[Opening Input data section]

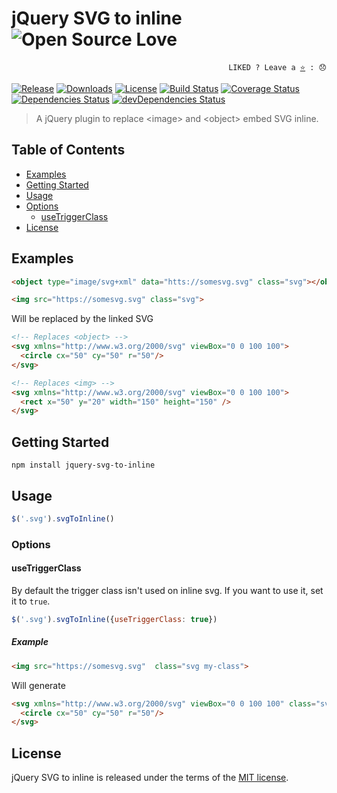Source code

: # jQuery SVG to inline ![Open Source Love](https://badges.frapsoft.com/os/v3/open-source.svg?v=103)

<p align="right">
  <code>LIKED ? Leave a <a href="https://github.com/tiagoporto/jquery-svg-to-inline">⭐</a> : 😞</code>
</p>

[![Release](https://img.shields.io/npm/v/jquery-svg-to-inline.svg?style=flat-square&label=release)](https://github.com/tiagoporto/jquery-svg-to-inline/releases)
[![Downloads](https://img.shields.io/npm/dt/jquery-svg-to-inline.svg?style=flat-square)](https://www.npmjs.com/package/jquery-svg-to-inline)
[![License](https://img.shields.io/github/license/tiagoporto/jquery-svg-to-inline.svg?style=flat-square)](https://raw.githubusercontent.com/tiagoporto/jquery-svg-to-inline/master/LICENSE)
[![Build Status](https://img.shields.io/travis/tiagoporto/jquery-svg-to-inline.svg?style=flat-square&logo=travis)](https://travis-ci.org/tiagoporto/jquery-svg-to-inline)
[![Coverage Status](https://img.shields.io/coveralls/tiagoporto/jquery-svg-to-inline.svg?style=flat-square)](https://coveralls.io/github/tiagoporto/jquery-svg-to-inline)
[![Dependencies Status](https://img.shields.io/david/tiagoporto/jquery-svg-to-inline.svg?style=flat-square)](https://david-dm.org/tiagoporto/jquery-svg-to-inline)
[![devDependencies Status](https://img.shields.io/david/dev/tiagoporto/jquery-svg-to-inline.svg?style=flat-square)](https://david-dm.org/tiagoporto/jquery-svg-to-inline?type=dev)

> A jQuery plugin to replace &lt;image&gt; and &lt;object&gt; embed SVG inline.

## Table of Contents

* [Examples](#examples)
* [Getting Started](#getting-started)
* [Usage](#usage)
* [Options](#options)
    * [useTriggerClass](#usetriggerclass)
* [License](#license)


## Examples

```html
<object type="image/svg+xml" data="htts://somesvg.svg" class="svg"></object>

<img src="https://somesvg.svg" class="svg">
```

Will be replaced by the linked SVG

```html
<!-- Replaces <object> -->
<svg xmlns="http://www.w3.org/2000/svg" viewBox="0 0 100 100">
  <circle cx="50" cy="50" r="50"/>
</svg>

<!-- Replaces <img> -->
<svg xmlns="http://www.w3.org/2000/svg" viewBox="0 0 100 100">
  <rect x="50" y="20" width="150" height="150" />
</svg>
```


## Getting Started

```
npm install jquery-svg-to-inline
```

## Usage

```js
$('.svg').svgToInline()
```

### Options

#### useTriggerClass

By default the trigger class isn't used on inline svg. If you want to use it, set it to `true`.

```js
$('.svg').svgToInline({useTriggerClass: true})
```

##### Example

```html
<img src="https://somesvg.svg"  class="svg my-class">
```

Will generate

```html
<svg xmlns="http://www.w3.org/2000/svg" viewBox="0 0 100 100" class="svg my-class">
  <circle cx="50" cy="50" r="50"/>
</svg>
```


## License

jQuery SVG to inline is released under the terms of the [MIT license](https://github.com/tiagoporto/jquery-svg-to-inline/blob/master/LICENSE).
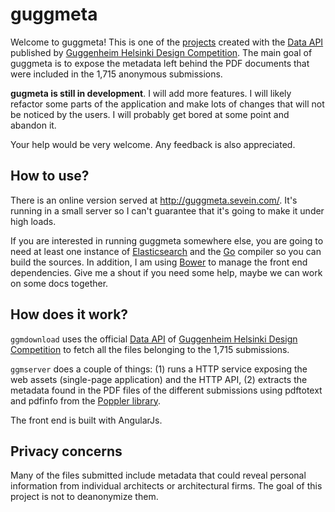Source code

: # guggmeta

Welcome to guggmeta! This is one of the [projects](https://github.com/Guggenheim-Helsinki/Data-API/wiki/List-of-projects-created-with-the-Data-API) created with the [Data API](https://github.com/Guggenheim-Helsinki/Data-API) published by [Guggenheim Helsinki Design Competition](http://designguggenheimhelsinki.org/). The main goal of guggmeta is to expose the metadata left behind the PDF documents that were included in the 1,715 anonymous submissions.

**gugmeta is still in development**. I will add more features. I will likely refactor some parts of the application and make lots of changes that will not be noticed by the users. I will probably get bored at some point and abandon it.

Your help would be very welcome. Any feedback is also appreciated.

## How to use?

There is an online version served at http://guggmeta.sevein.com/. It's running in a small server so I can't guarantee that it's going to make it under high loads.

If you are interested in running guggmeta somewhere else, you are going to need at least one instance of [Elasticsearch](https://www.elastic.co/products/elasticsearch) and the [Go](https://golang.org/) compiler so you can build the sources. In addition, I am using [Bower](http://bower.io/) to manage the front end dependencies. Give me a shout if you need some help, maybe we can work on some docs together.

## How does it work?

```ggmdownload``` uses the official [Data API](https://github.com/Guggenheim-Helsinki/Data-API) of [Guggenheim Helsinki Design Competition](https://github.com/Guggenheim-Helsinki/Data-API) to fetch all the files belonging to the 1,715 submissions.

```ggmserver``` does a couple of things: (1) runs a HTTP service exposing the web assets (single-page application) and the HTTP API, (2) extracts the metadata found in the PDF files of the different submissions using pdftotext and pdfinfo from the [Poppler library](http://poppler.freedesktop.org/).

The front end is built with AngularJs.

## Privacy concerns

Many of the files submitted include metadata that could reveal personal information from individual architects or architectural firms. The goal of this project is not to deanonymize them.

[Closing Input data section]

Among the lines above, which contain the word "true"? Copy every one.

By default the trigger class isn't used on inline svg. If you want to use it, set it to `true`.
$('.svg').svgToInline({useTriggerClass: true})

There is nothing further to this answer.